Intuisti che quella tradizione silenziosa poteva e doveva trasformarsi in eccellenza riconosciuta, se sostenuta da studio, metodo e divulgazione. Hai reso visibile ciò che fino a quel momento era invisibile.
Per questo ti dobbiamo riconoscere che con determinazione hai fatto un grandissimo lavoro volto alla diffusione della cultura dell’olio e fosti tra coloro che si impegnarono per la nascita del primo panel test nelle Marche, contribuendo a costruire strumenti di valutazione che dessero dignità e misurabilità alla qualità.
Allo stesso modo hai creduto, quando ancora sembrava una visione isolata, al valore degli oli monovarietali, intuendo le potenzialità distintive di cultivar come la Raggia, oggi sempre più ricercata e apprezzata.
In quegli anni parlare di eccellenza o di biologico nel nostro territorio era quasi controcorrente. Eppure tu sei andato avanti con convinzione, certo che anche le Marche potessero conquistare un posto autorevole nella cultura olearia italiana.

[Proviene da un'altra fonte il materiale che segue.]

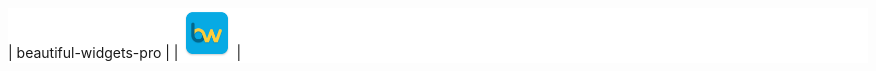 | beautiful-widgets-pro |  |  <img src="../icons/beautiful-widgets-pro.svg" alt="beautiful-widgets-pro" width="50"> |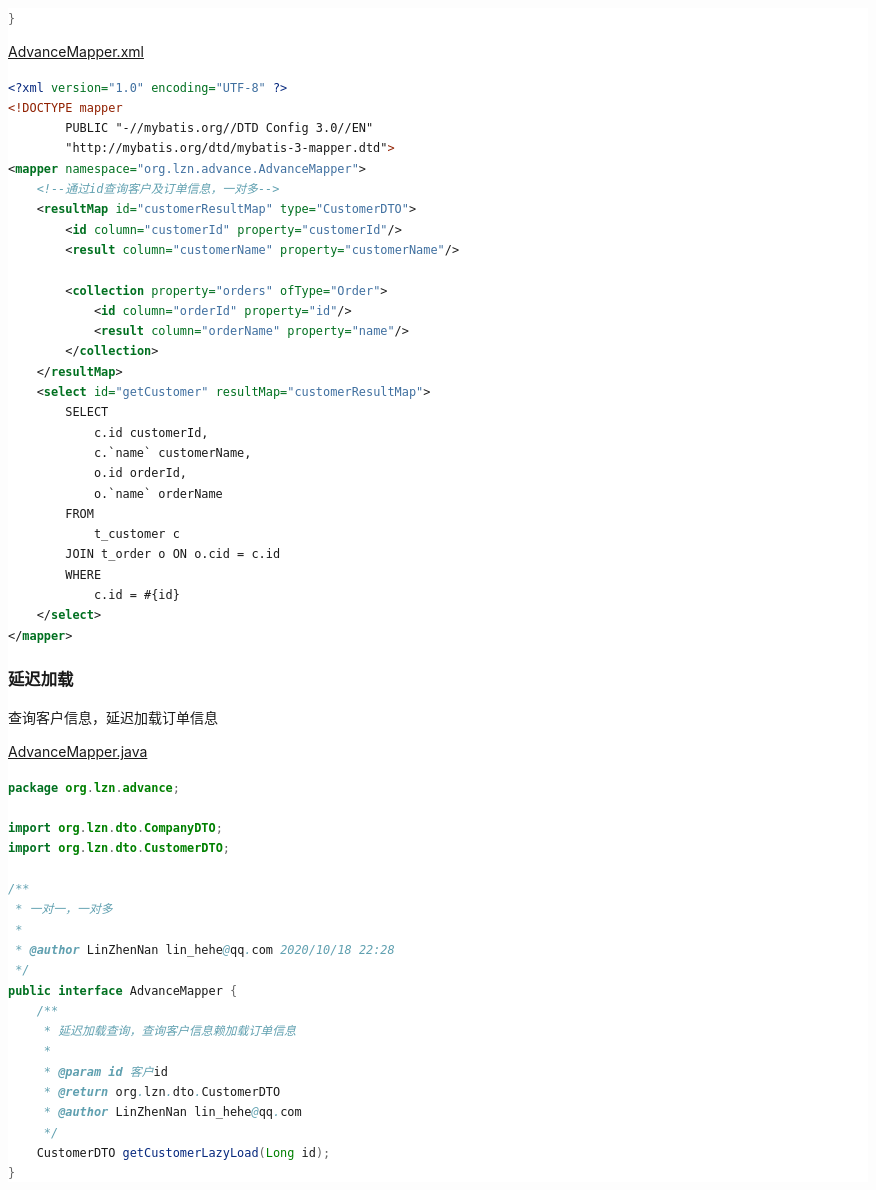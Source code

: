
 ```java
}
```

[AdvanceMapper.xml](src/main/resources/advance/AdvanceMapper.xml)

```xml
<?xml version="1.0" encoding="UTF-8" ?>
<!DOCTYPE mapper
        PUBLIC "-//mybatis.org//DTD Config 3.0//EN"
        "http://mybatis.org/dtd/mybatis-3-mapper.dtd">
<mapper namespace="org.lzn.advance.AdvanceMapper">
    <!--通过id查询客户及订单信息，一对多-->
    <resultMap id="customerResultMap" type="CustomerDTO">
        <id column="customerId" property="customerId"/>
        <result column="customerName" property="customerName"/>

        <collection property="orders" ofType="Order">
            <id column="orderId" property="id"/>
            <result column="orderName" property="name"/>
        </collection>
    </resultMap>
    <select id="getCustomer" resultMap="customerResultMap">
        SELECT
            c.id customerId,
            c.`name` customerName,
            o.id orderId,
            o.`name` orderName
        FROM
            t_customer c
        JOIN t_order o ON o.cid = c.id
        WHERE
            c.id = #{id}
    </select>
</mapper>
```

### 延迟加载

查询客户信息，延迟加载订单信息

[AdvanceMapper.java](src/main/java/org/lzn/advance/AdvanceMapper.java)

```java
package org.lzn.advance;

import org.lzn.dto.CompanyDTO;
import org.lzn.dto.CustomerDTO;

/**
 * 一对一，一对多
 *
 * @author LinZhenNan lin_hehe@qq.com 2020/10/18 22:28
 */
public interface AdvanceMapper {
    /**
     * 延迟加载查询，查询客户信息赖加载订单信息
     *
     * @param id 客户id
     * @return org.lzn.dto.CustomerDTO
     * @author LinZhenNan lin_hehe@qq.com
     */
    CustomerDTO getCustomerLazyLoad(Long id);
}
```
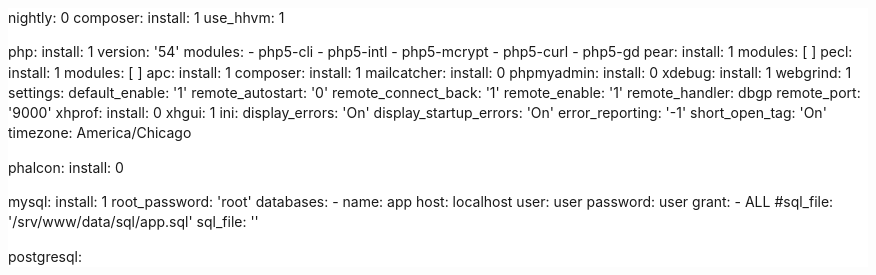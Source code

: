   nightly: 0
  composer:
    install: 1
    use_hhvm: 1

php:
  install: 1
  version: '54'
  modules:
    - php5-cli
    - php5-intl
    - php5-mcrypt
    - php5-curl
    - php5-gd
  pear:
    install: 1
    modules: [ ]
  pecl:
    install: 1
    modules: [ ]
  apc:
    install: 1
  composer: 
    install: 1
  mailcatcher: 
    install: 0
  phpmyadmin:
    install: 0
  xdebug:
    install: 1
    webgrind: 1
    settings:
      default_enable: '1'
      remote_autostart: '0'
      remote_connect_back: '1'
      remote_enable: '1'
      remote_handler: dbgp
      remote_port: '9000'
  xhprof:
    install: 0
    xhgui: 1
  ini:
    display_errors: 'On'
    display_startup_errors: 'On'
    error_reporting: '-1'
    short_open_tag: 'On'
  timezone: America/Chicago

phalcon:
  install: 0

mysql:
  install: 1
  root_password: 'root'
  databases:
    - name: app
      host: localhost
      user: user
      password: user
      grant:
        - ALL
      #sql_file: '/srv/www/data/sql/app.sql'
      sql_file: ''

postgresql: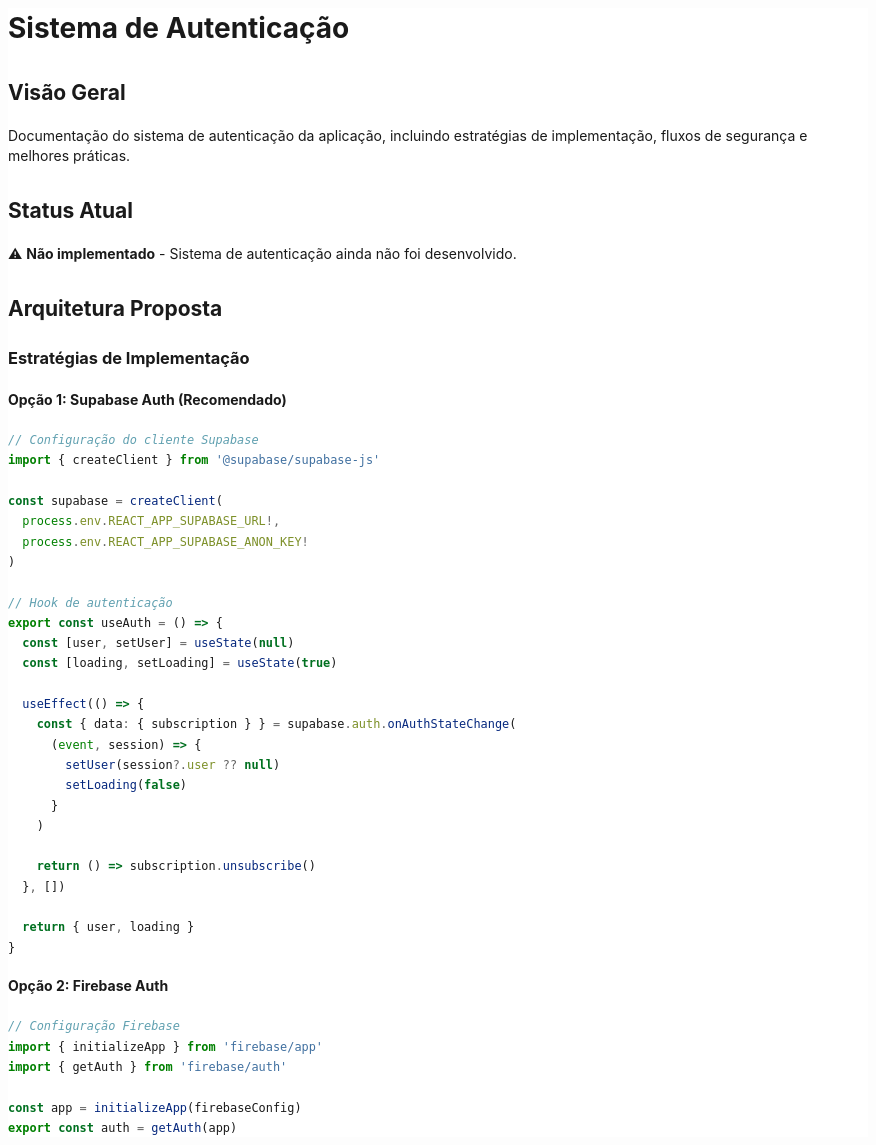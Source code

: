 # Sistema de Autenticação

## Visão Geral

Documentação do sistema de autenticação da aplicação, incluindo estratégias de implementação, fluxos de segurança e melhores práticas.

## Status Atual

⚠️ **Não implementado** - Sistema de autenticação ainda não foi desenvolvido.

## Arquitetura Proposta

### Estratégias de Implementação

#### Opção 1: Supabase Auth (Recomendado)
```typescript
// Configuração do cliente Supabase
import { createClient } from '@supabase/supabase-js'

const supabase = createClient(
  process.env.REACT_APP_SUPABASE_URL!,
  process.env.REACT_APP_SUPABASE_ANON_KEY!
)

// Hook de autenticação
export const useAuth = () => {
  const [user, setUser] = useState(null)
  const [loading, setLoading] = useState(true)

  useEffect(() => {
    const { data: { subscription } } = supabase.auth.onAuthStateChange(
      (event, session) => {
        setUser(session?.user ?? null)
        setLoading(false)
      }
    )

    return () => subscription.unsubscribe()
  }, [])

  return { user, loading }
}
```

#### Opção 2: Firebase Auth
```typescript
// Configuração Firebase
import { initializeApp } from 'firebase/app'
import { getAuth } from 'firebase/auth'

const app = initializeApp(firebaseConfig)
export const auth = getAuth(app)
```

Molto di ciò che oggi è riconosciuto e consolidato nasce anche da quelle intuizioni, coltivate quando il terreno era ancora tutto da preparare.
Grazie a te abbiamo potuto portare la cultura dell’olio anche all’estero, dove ancora oggi vieni ricordato per le tue lezioni appassionate sulla qualità e sul biologico. Certo non c’erano i mezzi di comunicazione di oggi a documentare tutto questo ma chi c’era allora se lo ricorda bene anche oggi, avendo acquisito maggiore consapevolezza sull’importanza dell’olio di qualità.
Hai creduto da subito al biologico anzitutto come scelta di salute; dicevi che la qualità vera passava da un prodotto sano oltre che buono. Se oggi i nostri oli sono richiesti e consigliati anche in ambito medico, è grazie alla tua visione, che già nei primi anni ’90 parlava del legame tra olio e benessere.
Molte delle tue intuizioni, allora innovative, sono oggi normalità. Ed è proprio questo che racconta la tua lungimiranza.
Ma, più di tutto, resti Tu, babbo, con il tuo esempio nei gesti quotidiani; forte è ancora la tua voce nei nostri ricordi e chiara è la strada indicata.
A quindici anni di distanza, il tuo essere, i tuoi insegnamenti e i tuoi sogni continuano a vivere in noi.”